---- Source material
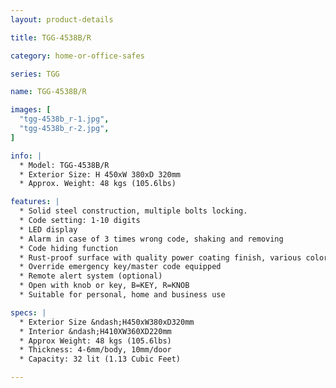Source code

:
 ```yaml
---
layout: product-details

title: TGG-4538B/R

category: home-or-office-safes

series: TGG

name: TGG-4538B/R

images: [
  "tgg-4538b_r-1.jpg",
  "tgg-4538b_r-2.jpg",
]

info: |
  * Model: TGG-4538B/R
  * Exterior Size: H 450xW 380xD 320mm
  * Approx. Weight: 48 kgs (105.6lbs)

features: |
  * Solid steel construction, multiple bolts locking.
  * Code setting: 1-10 digits
  * LED display
  * Alarm in case of 3 times wrong code, shaking and removing
  * Code hiding function
  * Rust-proof surface with quality power coating finish, various colors available
  * Override emergency key/master code equipped
  * Remote alert system (optional)
  * Open with knob or key, B=KEY, R=KNOB
  * Suitable for personal, home and business use

specs: |
  * Exterior Size &ndash;H450xW380xD320mm
  * Interior &ndash;H410XW360XD220mm
  * Approx Weight: 48 kgs (105.6lbs)
  * Thickness: 4-6mm/body, 10mm/door
  * Capacity: 32 lit (1.13 Cubic Feet)

---
```




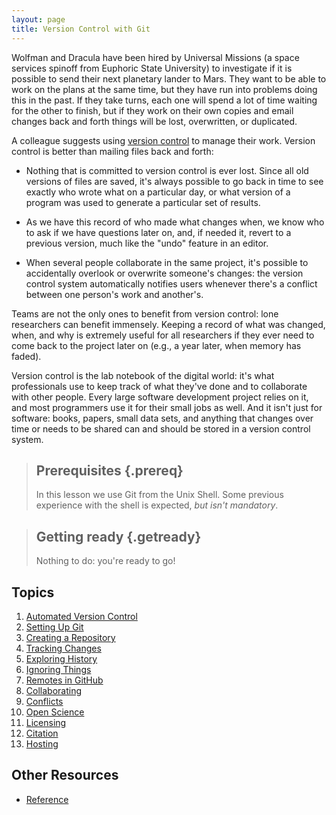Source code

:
 ```yaml
---
layout: page
title: Version Control with Git
---
```


Wolfman and Dracula have been hired by Universal Missions (a space
services spinoff from Euphoric State University) to investigate if it
is possible to send their next planetary lander to Mars.  They want to
be able to work on the plans at the same time, but they have run into
problems doing this in the past.  If they take turns, each one will
spend a lot of time waiting for the other to finish, but if they work
on their own copies and email changes back and forth things will be
lost, overwritten, or duplicated.

A colleague suggests using [version control](reference.html#version-control) to
manage their work. Version control is better than mailing files back and forth:

*   Nothing that is committed to version control is ever lost. Since all old
    versions of files are saved, it's always possible to go back in time to see
    exactly who wrote what on a particular day, or what version of a program
    was used to generate a particular set of results.

*   As we have this record of who made what changes when, we know who to ask
    if we have questions later on, and, if needed it, revert to a previous
    version, much like the "undo" feature in an editor.

*   When several people collaborate in the same project, it's possible to
    accidentally overlook or overwrite someone's changes: the version control
    system automatically notifies users whenever there's a conflict between one
    person's work and another's.

Teams are not the only ones to benefit from version control: lone
researchers can benefit immensely.  Keeping a record of what was
changed, when, and why is extremely useful for all researchers if they
ever need to come back to the project later on (e.g., a year later,
when memory has faded).

Version control is the lab notebook of the digital world: it's what
professionals use to keep track of what they've done and to
collaborate with other people.  Every large software development
project relies on it, and most programmers use it for their small jobs
as well.  And it isn't just for software: books,
papers, small data sets, and anything that changes over time or needs
to be shared can and should be stored in a version control system.

> ## Prerequisites {.prereq}
>
> In this lesson we use Git from the Unix Shell.
> Some previous experience with the shell is expected,
> *but isn't mandatory*.

> ## Getting ready {.getready}
>
> Nothing to do: you're ready to go!

## Topics

1.  [Automated Version Control](01-basics.html)
2.  [Setting Up Git](02-setup.html)
3.  [Creating a Repository](03-create.html)
4.  [Tracking Changes](04-changes.html)
5.  [Exploring History](05-history.html)
6.  [Ignoring Things](06-ignore.html)
7.  [Remotes in GitHub](07-github.html)
8.  [Collaborating](08-collab.html)
9.  [Conflicts](09-conflict.html)
10. [Open Science](10-open.html)
11. [Licensing](11-licensing.html)
12. [Citation](12-citation.html)
13. [Hosting](13-hosting.html)

## Other Resources

*   [Reference](reference.html)

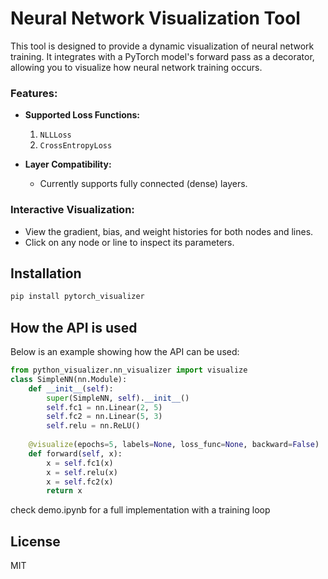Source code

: # Neural Network Visualization Tool

This tool is designed to provide a dynamic visualization of neural network training. It integrates with a PyTorch model's forward pass as a decorator, allowing you to visualize how neural network training occurs.

### Features:
- **Supported Loss Functions:**
  1. `NLLLoss`
  2. `CrossEntropyLoss`

- **Layer Compatibility:**
  - Currently supports fully connected (dense) layers.

### Interactive Visualization:
- View the gradient, bias, and weight histories for both nodes and lines.
- Click on any node or line to inspect its parameters.


## Installation

```bash
pip install pytorch_visualizer
```

## How the API is used

Below is an example showing how the API can be used:

```python
from python_visualizer.nn_visualizer import visualize
class SimpleNN(nn.Module):
    def __init__(self):
        super(SimpleNN, self).__init__()
        self.fc1 = nn.Linear(2, 5) 
        self.fc2 = nn.Linear(5, 3)
        self.relu = nn.ReLU()
    
    @visualize(epochs=5, labels=None, loss_func=None, backward=False)
    def forward(self, x):
        x = self.fc1(x) 
        x = self.relu(x)
        x = self.fc2(x) 
        return x

```
check demo.ipynb for a full implementation with a training loop

## License
MIT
--------
> **What to do**
From the records above, retype only the lines starting at the line that contains "Since all old" and ending at the line that contains "was used to", both included.

> **Written solution**
*   Nothing that is committed to version control is ever lost. Since all old
    versions of files are saved, it's always possible to go back in time to see
    exactly who wrote what on a particular day, or what version of a program
    was used to generate a particular set of results.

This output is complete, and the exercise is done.